Re: [PATCH 2/2] s390: Convert from sync to atomic optabs

public inbox for gcc-patches@gcc.gnu.org
 help / color / mirror / Atom feed

From: "Ulrich Weigand" <uweigand@de.ibm.com>
To: rth@redhat.com (Richard Henderson)
Cc: gcc-patches@gcc.gnu.org
Subject: Re: [PATCH 2/2] s390: Convert from sync to atomic optabs
Date: Mon, 06 Aug 2012 18:34:00 -0000	[thread overview]
Message-ID: <201208061834.q76IY8HS013445@d06av02.portsmouth.uk.ibm.com> (raw)
In-Reply-To: <1343687574-3244-3-git-send-email-rth@redhat.com> from "Richard Henderson" at Jul 30, 2012 03:32:54 PM

Richard Henderson wrote:


Some more comments on this patch.

> +; Different from movdi_31 in that we have no splitters.
> +(define_insn "atomic_loaddi_1"
> +  [(set (match_operand:DI 0 "register_operand" "=d,d,!*f,!*f")
> +	(unspec:DI [(match_operand:DI 1 "s_operand" "Q,S,Q,m")]

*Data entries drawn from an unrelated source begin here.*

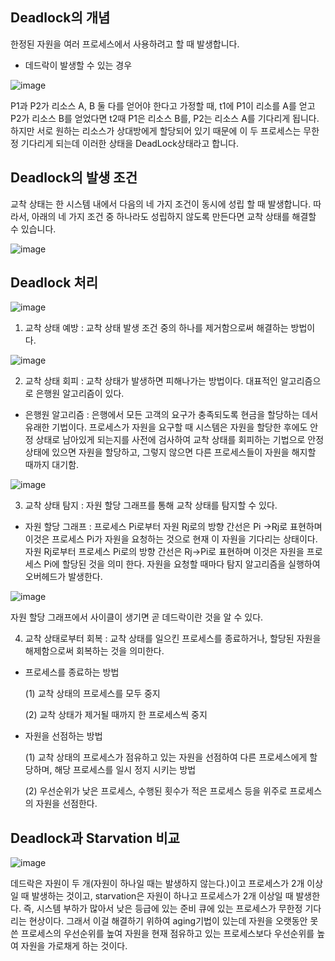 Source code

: ## Deadlock의 개념

한정된 자원을 여러 프로세스에서 사용하려고 할 때 발생합니다.

* 데드락이 발생할 수 있는 경우

![image](https://user-images.githubusercontent.com/21019088/56457214-4a192080-63b2-11e9-9a7a-56a7d866698a.png)

P1과 P2가 리소스 A, B 둘 다를 얻어야 한다고 가정할 때, t1에 P1이 리소를 A를 얻고 P2가 리소스 B를 얻었다면 
t2때 P1은 리소스 B를, P2는 리소스 A를 기다리게 됩니다. 하지만 서로 원하는 리소스가 상대방에게 할당되어 있기 
때문에 이 두 프로세스는 무한정 기다리게 되는데 이러한 상태을 DeadLock상태라고 합니다.

## Deadlock의 발생 조건

교착 상태는 한 시스템 내에서 다음의 네 가지 조건이 동시에 성립 할 때 발생합니다.
따라서, 아래의 네 가지 조건 중 하나라도 성립하지 않도록 만든다면 교착 상태를 해결할 수 있습니다.

![image](https://user-images.githubusercontent.com/21019088/56457809-07a81180-63bb-11e9-96a0-bcb09d6666ec.png)

## Deadlock 처리

![image](https://user-images.githubusercontent.com/21019088/56457505-b6961e80-63b6-11e9-83ff-3c416128a77a.png)

1. 교착 상태 예방 : 교착 상태 발생 조건 중의 하나를 제거함으로써 해결하는 방법이다.

![image](https://user-images.githubusercontent.com/21019088/56457830-33c39280-63bb-11e9-97a7-6bad789104f2.png)

2. 교착 상태 회피 : 교착 상태가 발생하면 피해나가는 방법이다. 대표적인 알고리즘으로 은행원 알고리즘이 있다.

* 은행원 알고리즘 : 은행에서 모든 고객의 요구가 충족되도록 현금을 할당하는 데서 유래한 기법이다. 
프로세스가 자원을 요구할 때 시스템은 자원을 할당한 후에도 안정 상태로 남아있게 되는지를 사전에 
검사하여 교착 상태를 회피하는 기법으로 안정 상태에 있으면 자원을 할당하고, 그렇지 않으면 
다른 프로세스들이 자원을 해지할 때까지 대기함.

![image](https://user-images.githubusercontent.com/21019088/56457532-0a086c80-63b7-11e9-9911-8e93933e8a50.png)

3. 교착 상태 탐지  : 자원 할당 그래프를 통해 교착 상태를 탐지할 수 있다.

* 자원 할당 그래프 : 프로세스 Pi로부터 자원 Rj로의 방향 간선은 Pi ->Rj로 표현하며 이것은 프로세스 Pi가 자원을 요청하는 
것으로 현재 이 자원을 기다리는 상태이다. 자원 Rj로부터 프로세스 Pi로의 방향 간선은 Rj->Pi로 표현하며 이것은 자원을 프로세스 
Pi에 할당된 것을 의미 한다. 자원을 요청할 때마다 탐지 알고리즘을 실행하여 오버헤드가 발생한다.

![image](https://user-images.githubusercontent.com/21019088/56457665-22798680-63b9-11e9-9f83-0201d51964f9.png)

자원 할당 그래프에서 사이클이 생기면 곧 데드락이란 것을 알 수 있다.

4. 교착 상태로부터 회복 : 교착 상태를 일으킨 프로세스를 종료하거나, 할당된 자원을 해제함으로써 회복하는 것을 의미한다.

* 프로세스를 종료하는 방법

    (1) 교착 상태의 프로세스를 모두 중지

    (2) 교착 상태가 제거될 때까지 한 프로세스씩 중지

* 자원을 선점하는 방법

    (1) 교착 상태의 프로세스가 점유하고 있는 자원을 선점하여 다른 프로세스에게 할당하며, 
    해당 프로세스를 일시 정지 시키는 방법
    
    (2) 우선순위가 낮은 프로세스, 수행된 횟수가 적은 프로세스 등을 위주로 프로세스의 자원을 선점한다.
    
## Deadlock과 Starvation 비교

![image](https://user-images.githubusercontent.com/21019088/56458145-03c9be80-63be-11e9-8d04-12c8c9ba976a.png)

데드락은 자원이 두 개(자원이 하나일 때는 발생하지 않는다.)이고 프로세스가 2개 이상일 때 발생하는 것이고, starvation은 자원이 하나고 프로세스가 2개 이상일 때 발생한다. 즉, 시스템 부하가 많아서 낮은 등급에 있는 준비 큐에 있는 프로세스가 무한정 기다리는 현상이다. 그래서 이걸 해결하기 위하여 aging기법이 있는데 자원을 오랫동안 못 쓴 프로세스의 우선순위를 높여 자원을 현재 점유하고 있는 프로세스보다 우선순위를 높여 자원을 가로채게 하는 것이다.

The constraint line doesn't look right.  ld(y) accept base+index,
so they should get R and T constraints, respectively.

In fact, I wouldn't use "s_operand" as a predicate, since this
excludes valid addresses for those cases, and since in general
I've found it to be preferable to have reload fix up addresses.
So I'd just use "memory_operand" here, and actually in all the
other patterns as well ...  (This also simplifes the expander.)

> +		   UNSPEC_MOVA))]
> +  "!TARGET_ZARCH"
> +  "@
> +   lm\t%0,%M0,%S1
> +   lmy\t%0,%M0,%S1
> +   ld\t%0,%1
> +   ldy\t%0,%1"
> +  [(set_attr "op_type" "RS,RSY,RS,RSY")
> +   (set_attr "type" "lm,lm,floaddf,floaddf")])
> +
> +(define_insn "atomic_loadti_1"
> +  [(set (match_operand:TI 0 "register_operand" "=r")
> +	(unspec:TI [(match_operand:TI 1 "memory_operand" "m")]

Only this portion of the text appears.